Cette diversité traduit la vitalité du secteur à La Réunion et Mayotte, mais aussi ses fragilités structurelles, notamment pour les jeunes agences ou les architectes isolés.
L’Ordre veille à encadrer ces pratiques et à maintenir la cohésion de l’ensemble. La tenue du tableau, la gestion des inscriptions, le suivi des modalités d’exercice et la validation des attestations d’assurance constituent un socle indispensable à la reconnaissance professionnelle. En cela, le COARM agit comme un garant silencieux, mais constant du bon fonctionnement de la profession dans ces territoires insulaires.
Réguler, accompagner… et parfois sanctionner
Si l’Ordre s’attache à accompagner les professionnels, il doit aussi, parfois, intervenir dans des situations conflictuelles ou irrégulières. L’année 2024 a vu 8 procédures collectives ouvertes : 5 liquidations judiciaires et 3 dissolutions. Des chiffres en légère hausse par rapport à 2023.

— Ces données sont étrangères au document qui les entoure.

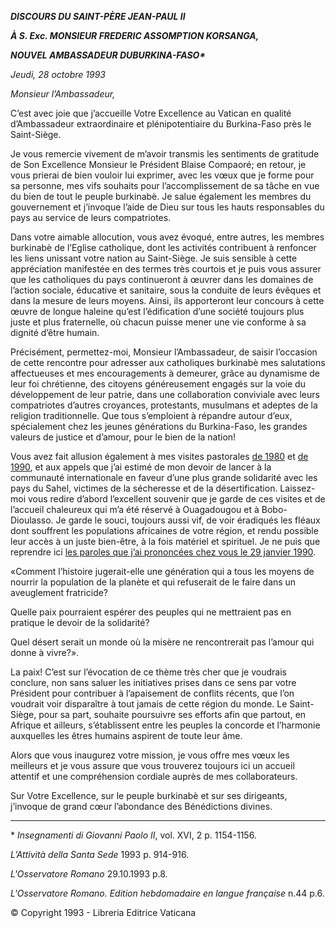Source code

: ***DISCOURS DU SAINT-PÈRE JEAN-PAUL II***

***À S. Exc. MONSIEUR FREDERIC ASSOMPTION KORSANGA,***

***NOUVEL AMBASSADEUR DU******BURKINA-FASO\****

*Jeudi, 28 octobre 1993*

*Monsieur l’Ambassadeur,*

C’est avec joie que j’accueille Votre Excellence au Vatican en qualité d’Ambassadeur extraordinaire et plénipotentiaire du Burkina-Faso près le Saint-Siège.

Je vous remercie vivement de m’avoir transmis les sentiments de gratitude de Son Excellence Monsieur le Président Blaise Compaoré; en retour, je vous prierai de bien vouloir lui exprimer, avec les vœux que je forme pour sa personne, mes vifs souhaits pour l’accomplissement de sa tâche en vue du bien de tout le peuple burkinabè. Je salue également les membres du gouvernement et j’invoque l’aide de Dieu sur tous les hauts responsables du pays au service de leurs compatriotes.

Dans votre aimable allocution, vous avez évoqué, entre autres, les membres burkinabè de l’Eglise catholique, dont les activités contribuent à renfoncer les liens unissant votre nation au Saint-Siège. Je suis sensible à cette appréciation manifestée en des termes très courtois et je puis vous assurer que les catholiques du pays continueront à œuvrer dans les domaines de l’action sociale, éducative et sanitaire, sous la conduite de leurs évêques et dans la mesure de leurs moyens. Ainsi, ils apporteront leur concours à cette œuvre de longue haleine qu’est l’édification d’une société toujours plus juste et plus fraternelle, où chacun puisse mener une vie conforme à sa dignité d’être humain.

Précisément, permettez-moi, Monsieur l’Ambassadeur, de saisir l’occasion de cette rencontre pour adresser aux catholiques burkinabè mes salutations affectueuses et mes encouragements à demeurer, grâce au dynamisme de leur foi chrétienne, des citoyens généreusement engagés sur la voie du développement de leur patrie, dans une collaboration conviviale avec leurs compatriotes d’autres croyances, protestants, musulmans et adeptes de la religion traditionnelle. Que tous s’emploient à répandre autour d’eux, spécialement chez les jeunes générations du Burkina-Faso, les grandes valeurs de justice et d’amour, pour le bien de la nation!

Vous avez fait allusion également à mes visites pastorales [de 1980](http://www.vatican.va/holy_father/john_paul_ii/travels/sub_index1980/trav_africa_fr.htm) et [de 1990](http://www.vatican.va/holy_father/john_paul_ii/travels/sub_index1990/trav_ovest-africa_fr.htm), et aux appels que j’ai estimé de mon devoir de lancer à la communauté internationale en faveur d’une plus grande solidarité avec les pays du Sahel, victimes de la sécheresse et de la désertification. Laissez-moi vous redire d’abord l’excellent souvenir que je garde de ces visites et de l’accueil chaleureux qui m’a été réservé à Ouagadougou et à Bobo-Dioulasso. Je garde le souci, toujours aussi vif, de voir éradiqués les fléaux dont souffrent les populations africaines de votre région, et rendu possible leur accès à un juste bien-être, à la fois matériel et spirituel. Je ne puis que reprendre ici [les paroles que j’ai prononcées chez vous le 29 janvier 1990](http://www.vatican.va/holy_father/john_paul_ii/speeches/1990/january/documents/hf_jp-ii_spe_19900129_palazzo-ceao_fr.html).

«Comment l’histoire jugerait-elle une génération qui a tous les moyens de nourrir la population de la planète et qui refuserait de le faire dans un aveuglement fratricide?

Quelle paix pourraient espérer des peuples qui ne mettraient pas en pratique le devoir de la solidarité?

Quel désert serait un monde où la misère ne rencontrerait pas l’amour qui donne à vivre?».

La paix! C’est sur l’évocation de ce thème très cher que je voudrais conclure, non sans saluer les initiatives prises dans ce sens par votre Président pour contribuer à l’apaisement de conflits récents, que l’on voudrait voir disparaître à tout jamais de cette région du monde. Le Saint-Siège, pour sa part, souhaite poursuivre ses efforts afin que partout, en Afrique et ailleurs, s’établissent entre les peuples la concorde et l’harmonie auxquelles les êtres humains aspirent de toute leur âme.

Alors que vous inaugurez votre mission, je vous offre mes vœux les meilleurs et je vous assure que vous trouverez toujours ici un accueil attentif et une compréhension cordiale auprès de mes collaborateurs.

Sur Votre Excellence, sur le peuple burkinabè et sur ses dirigeants, j’invoque de grand cœur l’abondance des Bénédictions divines.

* * *

\* *Insegnamenti di Giovanni Paolo II*, vol. XVI, 2 p. 1154-1156.

*L’Attività della Santa Sede* 1993 p. 914-916.

*L'Osservatore Romano* 29.10.1993 p.8.

*L'Osservatore Romano. Edition hebdomadaire en langue française* n.44 p.6.

© Copyright 1993 \- Libreria Editrice Vaticana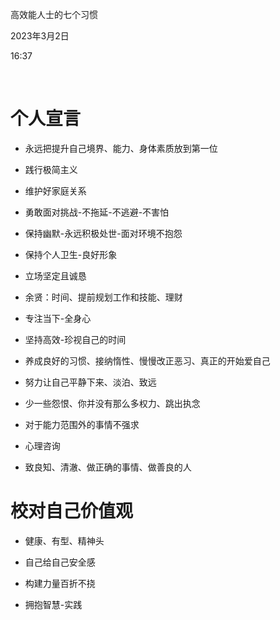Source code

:高效能人士的七个习惯

2023年3月2日

16:37

 

个人宣言
========

-   永远把提升自己境界、能力、身体素质放到第一位

-   践行极简主义

-   维护好家庭关系

-   勇敢面对挑战-不拖延-不逃避-不害怕

-   保持幽默-永远积极处世-面对环境不抱怨

-   保持个人卫生-良好形象

-   立场坚定且诚恳

-   余贤：时间、提前规划工作和技能、理财

-   专注当下-全身心

-   坚持高效-珍视自己的时间

-   养成良好的习惯、接纳惰性、慢慢改正恶习、真正的开始爱自己

-   努力让自己平静下来、淡泊、致远

-   少一些怨恨、你并没有那么多权力、跳出执念

-   对于能力范围外的事情不强求

-   心理咨询

-   致良知、清澈、做正确的事情、做善良的人

校对自己价值观
==============

-   健康、有型、精神头

-   自己给自己安全感

-   构建力量百折不挠

-   拥抱智慧-实践

 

Par ailleurs, le contrôle des assurances a donné lieu à 31 relances par lettre simple, 11 mises en demeure, 3 suspensions et 3 radiations d’architectes.
Côté sociétés, 28 relances, 16 mises en demeure, 7 suspensions et 5 radiations ont été enregistrées.
Ces chiffres illustrent un réel besoin de vigilance, mais aussi un cadre nécessaire à la sécurité juridique et déontologique de la profession.
Autre fait notable : 20 % des architectes n’ont pas réglé leur cotisation ordinale en 2024, un taux élevé qui interroge sur la situation économique du secteur et sur la perception du rôle de l’institution.
L’Ordre agit aussi en amont des contentieux : 7 conciliations ont été organisées en 2024, aboutissant à 3 accords, 3 échecs et 1 procès-verbal de carence.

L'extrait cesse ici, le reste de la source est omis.